## DESCRIPTION OF THE TASK
Transcribe every record in full, keeping it exactly the same.

## DATA TO USE
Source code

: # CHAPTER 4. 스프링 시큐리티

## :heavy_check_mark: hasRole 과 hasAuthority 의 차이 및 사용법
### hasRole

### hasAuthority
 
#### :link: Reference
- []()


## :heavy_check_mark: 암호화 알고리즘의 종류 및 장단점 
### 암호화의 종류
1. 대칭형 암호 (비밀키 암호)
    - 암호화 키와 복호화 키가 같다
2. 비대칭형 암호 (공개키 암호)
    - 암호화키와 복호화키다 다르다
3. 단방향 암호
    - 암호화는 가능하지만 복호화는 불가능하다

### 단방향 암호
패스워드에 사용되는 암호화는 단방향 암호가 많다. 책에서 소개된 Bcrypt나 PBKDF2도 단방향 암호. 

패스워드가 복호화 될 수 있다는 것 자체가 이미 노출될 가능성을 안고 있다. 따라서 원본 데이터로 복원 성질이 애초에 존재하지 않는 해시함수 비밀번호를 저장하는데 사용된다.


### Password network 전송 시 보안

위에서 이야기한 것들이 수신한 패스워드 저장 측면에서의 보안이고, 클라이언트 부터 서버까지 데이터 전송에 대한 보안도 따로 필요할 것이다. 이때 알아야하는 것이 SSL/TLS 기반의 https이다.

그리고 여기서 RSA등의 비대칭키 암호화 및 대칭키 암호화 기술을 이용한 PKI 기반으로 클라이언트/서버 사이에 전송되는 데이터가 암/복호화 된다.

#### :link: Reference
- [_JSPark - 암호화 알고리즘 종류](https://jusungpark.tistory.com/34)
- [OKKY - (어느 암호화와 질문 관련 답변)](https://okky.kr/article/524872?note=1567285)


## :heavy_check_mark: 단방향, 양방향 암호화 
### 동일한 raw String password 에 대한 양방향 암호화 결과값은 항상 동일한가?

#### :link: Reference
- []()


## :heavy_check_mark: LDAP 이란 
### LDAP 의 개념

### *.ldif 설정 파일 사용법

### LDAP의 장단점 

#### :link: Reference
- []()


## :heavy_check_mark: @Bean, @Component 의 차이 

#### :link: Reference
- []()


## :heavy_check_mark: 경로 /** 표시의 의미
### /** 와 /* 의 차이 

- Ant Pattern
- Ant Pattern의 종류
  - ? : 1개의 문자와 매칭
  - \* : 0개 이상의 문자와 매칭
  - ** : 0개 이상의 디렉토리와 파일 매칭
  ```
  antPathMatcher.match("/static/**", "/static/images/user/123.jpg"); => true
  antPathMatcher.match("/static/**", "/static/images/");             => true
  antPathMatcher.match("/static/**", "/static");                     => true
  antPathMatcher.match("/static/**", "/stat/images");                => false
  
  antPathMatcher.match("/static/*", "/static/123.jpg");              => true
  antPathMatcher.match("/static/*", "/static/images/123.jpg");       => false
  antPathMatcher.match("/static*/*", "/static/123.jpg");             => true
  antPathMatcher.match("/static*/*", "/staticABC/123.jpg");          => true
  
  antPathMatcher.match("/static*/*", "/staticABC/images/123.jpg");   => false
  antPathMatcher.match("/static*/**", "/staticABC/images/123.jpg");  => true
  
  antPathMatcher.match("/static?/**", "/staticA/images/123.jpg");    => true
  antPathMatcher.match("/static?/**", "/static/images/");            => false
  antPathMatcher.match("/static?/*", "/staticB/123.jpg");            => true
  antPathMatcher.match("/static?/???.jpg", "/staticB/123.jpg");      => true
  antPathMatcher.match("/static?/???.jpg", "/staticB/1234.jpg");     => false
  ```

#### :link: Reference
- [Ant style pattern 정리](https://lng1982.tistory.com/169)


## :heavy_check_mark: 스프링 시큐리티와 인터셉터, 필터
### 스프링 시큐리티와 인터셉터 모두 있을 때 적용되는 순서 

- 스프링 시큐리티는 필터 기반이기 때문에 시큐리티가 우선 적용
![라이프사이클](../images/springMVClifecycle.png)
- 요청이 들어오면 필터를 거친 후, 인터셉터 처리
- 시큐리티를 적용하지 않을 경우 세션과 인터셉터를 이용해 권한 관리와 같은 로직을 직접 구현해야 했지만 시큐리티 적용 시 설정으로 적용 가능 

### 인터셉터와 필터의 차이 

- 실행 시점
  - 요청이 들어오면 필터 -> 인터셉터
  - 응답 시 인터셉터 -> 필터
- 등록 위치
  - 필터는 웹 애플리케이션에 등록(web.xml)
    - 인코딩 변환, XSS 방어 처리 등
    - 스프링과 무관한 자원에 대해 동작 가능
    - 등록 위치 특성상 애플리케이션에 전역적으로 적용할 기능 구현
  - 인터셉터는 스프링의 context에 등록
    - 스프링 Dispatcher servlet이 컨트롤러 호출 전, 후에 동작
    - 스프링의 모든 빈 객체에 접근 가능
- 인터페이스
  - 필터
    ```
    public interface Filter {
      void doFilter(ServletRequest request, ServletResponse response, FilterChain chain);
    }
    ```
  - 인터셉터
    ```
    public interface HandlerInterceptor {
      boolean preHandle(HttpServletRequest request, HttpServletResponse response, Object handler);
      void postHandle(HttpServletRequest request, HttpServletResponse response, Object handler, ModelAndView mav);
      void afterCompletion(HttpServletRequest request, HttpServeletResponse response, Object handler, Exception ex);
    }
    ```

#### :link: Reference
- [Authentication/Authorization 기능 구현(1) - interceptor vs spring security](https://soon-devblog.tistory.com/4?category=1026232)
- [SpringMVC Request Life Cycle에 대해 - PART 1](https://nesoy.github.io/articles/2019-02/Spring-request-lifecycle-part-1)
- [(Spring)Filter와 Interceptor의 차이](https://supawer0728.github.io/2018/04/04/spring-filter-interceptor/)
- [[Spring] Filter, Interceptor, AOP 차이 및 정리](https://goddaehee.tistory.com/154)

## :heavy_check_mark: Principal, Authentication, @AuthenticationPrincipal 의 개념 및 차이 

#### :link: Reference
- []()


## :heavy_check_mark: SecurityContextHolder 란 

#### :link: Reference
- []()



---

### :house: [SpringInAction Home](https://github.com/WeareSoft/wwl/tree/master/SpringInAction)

## WRITTEN RESPONSE
Source code

: # CHAPTER 4. 스프링 시큐리티

## :heavy_check_mark: hasRole 과 hasAuthority 의 차이 및 사용법
### hasRole

### hasAuthority
 
#### :link: Reference
- []()


## :heavy_check_mark: 암호화 알고리즘의 종류 및 장단점 
### 암호화의 종류
1. 대칭형 암호 (비밀키 암호)
    - 암호화 키와 복호화 키가 같다
2. 비대칭형 암호 (공개키 암호)
    - 암호화키와 복호화키다 다르다
3. 단방향 암호
    - 암호화는 가능하지만 복호화는 불가능하다

### 단방향 암호
패스워드에 사용되는 암호화는 단방향 암호가 많다. 책에서 소개된 Bcrypt나 PBKDF2도 단방향 암호. 

패스워드가 복호화 될 수 있다는 것 자체가 이미 노출될 가능성을 안고 있다. 따라서 원본 데이터로 복원 성질이 애초에 존재하지 않는 해시함수 비밀번호를 저장하는데 사용된다.


### Password network 전송 시 보안

위에서 이야기한 것들이 수신한 패스워드 저장 측면에서의 보안이고, 클라이언트 부터 서버까지 데이터 전송에 대한 보안도 따로 필요할 것이다. 이때 알아야하는 것이 SSL/TLS 기반의 https이다.

그리고 여기서 RSA등의 비대칭키 암호화 및 대칭키 암호화 기술을 이용한 PKI 기반으로 클라이언트/서버 사이에 전송되는 데이터가 암/복호화 된다.

#### :link: Reference
- [_JSPark - 암호화 알고리즘 종류](https://jusungpark.tistory.com/34)
- [OKKY - (어느 암호화와 질문 관련 답변)](https://okky.kr/article/524872?note=1567285)


## :heavy_check_mark: 단방향, 양방향 암호화 
### 동일한 raw String password 에 대한 양방향 암호화 결과값은 항상 동일한가?

#### :link: Reference
- []()


## :heavy_check_mark: LDAP 이란 
### LDAP 의 개념

### *.ldif 설정 파일 사용법

### LDAP의 장단점 

#### :link: Reference
- []()


## :heavy_check_mark: @Bean, @Component 의 차이 

#### :link: Reference
- []()


## :heavy_check_mark: 경로 /** 표시의 의미
### /** 와 /* 의 차이 

- Ant Pattern
- Ant Pattern의 종류
  - ? : 1개의 문자와 매칭
  - \* : 0개 이상의 문자와 매칭
  - ** : 0개 이상의 디렉토리와 파일 매칭
  ```
  antPathMatcher.match("/static/**", "/static/images/user/123.jpg"); => true
  antPathMatcher.match("/static/**", "/static/images/");             => true
  antPathMatcher.match("/static/**", "/static");                     => true
  antPathMatcher.match("/static/**", "/stat/images");                => false
  
  antPathMatcher.match("/static/*", "/static/123.jpg");              => true
  antPathMatcher.match("/static/*", "/static/images/123.jpg");       => false
  antPathMatcher.match("/static*/*", "/static/123.jpg");             => true
  antPathMatcher.match("/static*/*", "/staticABC/123.jpg");          => true
  
  antPathMatcher.match("/static*/*", "/staticABC/images/123.jpg");   => false
  antPathMatcher.match("/static*/**", "/staticABC/images/123.jpg");  => true
  
  antPathMatcher.match("/static?/**", "/staticA/images/123.jpg");    => true
  antPathMatcher.match("/static?/**", "/static/images/");            => false
  antPathMatcher.match("/static?/*", "/staticB/123.jpg");            => true
  antPathMatcher.match("/static?/???.jpg", "/staticB/123.jpg");      => true
  antPathMatcher.match("/static?/???.jpg", "/staticB/1234.jpg");     => false
  ```

#### :link: Reference
- [Ant style pattern 정리](https://lng1982.tistory.com/169)


## :heavy_check_mark: 스프링 시큐리티와 인터셉터, 필터
### 스프링 시큐리티와 인터셉터 모두 있을 때 적용되는 순서 

- 스프링 시큐리티는 필터 기반이기 때문에 시큐리티가 우선 적용
![라이프사이클](../images/springMVClifecycle.png)
- 요청이 들어오면 필터를 거친 후, 인터셉터 처리
- 시큐리티를 적용하지 않을 경우 세션과 인터셉터를 이용해 권한 관리와 같은 로직을 직접 구현해야 했지만 시큐리티 적용 시 설정으로 적용 가능 

### 인터셉터와 필터의 차이 

- 실행 시점
  - 요청이 들어오면 필터 -> 인터셉터
  - 응답 시 인터셉터 -> 필터
- 등록 위치
  - 필터는 웹 애플리케이션에 등록(web.xml)
    - 인코딩 변환, XSS 방어 처리 등
    - 스프링과 무관한 자원에 대해 동작 가능
    - 등록 위치 특성상 애플리케이션에 전역적으로 적용할 기능 구현
  - 인터셉터는 스프링의 context에 등록
    - 스프링 Dispatcher servlet이 컨트롤러 호출 전, 후에 동작
    - 스프링의 모든 빈 객체에 접근 가능
- 인터페이스
  - 필터
    ```
    public interface Filter {
      void doFilter(ServletRequest request, ServletResponse response, FilterChain chain);
    }
    ```
  - 인터셉터
    ```
    public interface HandlerInterceptor {
      boolean preHandle(HttpServletRequest request, HttpServletResponse response, Object handler);
      void postHandle(HttpServletRequest request, HttpServletResponse response, Object handler, ModelAndView mav);
      void afterCompletion(HttpServletRequest request, HttpServeletResponse response, Object handler, Exception ex);
    }
    ```

#### :link: Reference
- [Authentication/Authorization 기능 구현(1) - interceptor vs spring security](https://soon-devblog.tistory.com/4?category=1026232)
- [SpringMVC Request Life Cycle에 대해 - PART 1](https://nesoy.github.io/articles/2019-02/Spring-request-lifecycle-part-1)
- [(Spring)Filter와 Interceptor의 차이](https://supawer0728.github.io/2018/04/04/spring-filter-interceptor/)
- [[Spring] Filter, Interceptor, AOP 차이 및 정리](https://goddaehee.tistory.com/154)

## :heavy_check_mark: Principal, Authentication, @AuthenticationPrincipal 의 개념 및 차이 

#### :link: Reference
- []()


## :heavy_check_mark: SecurityContextHolder 란 

#### :link: Reference
- []()



---

### :house: [SpringInAction Home](https://github.com/WeareSoft/wwl/tree/master/SpringInAction)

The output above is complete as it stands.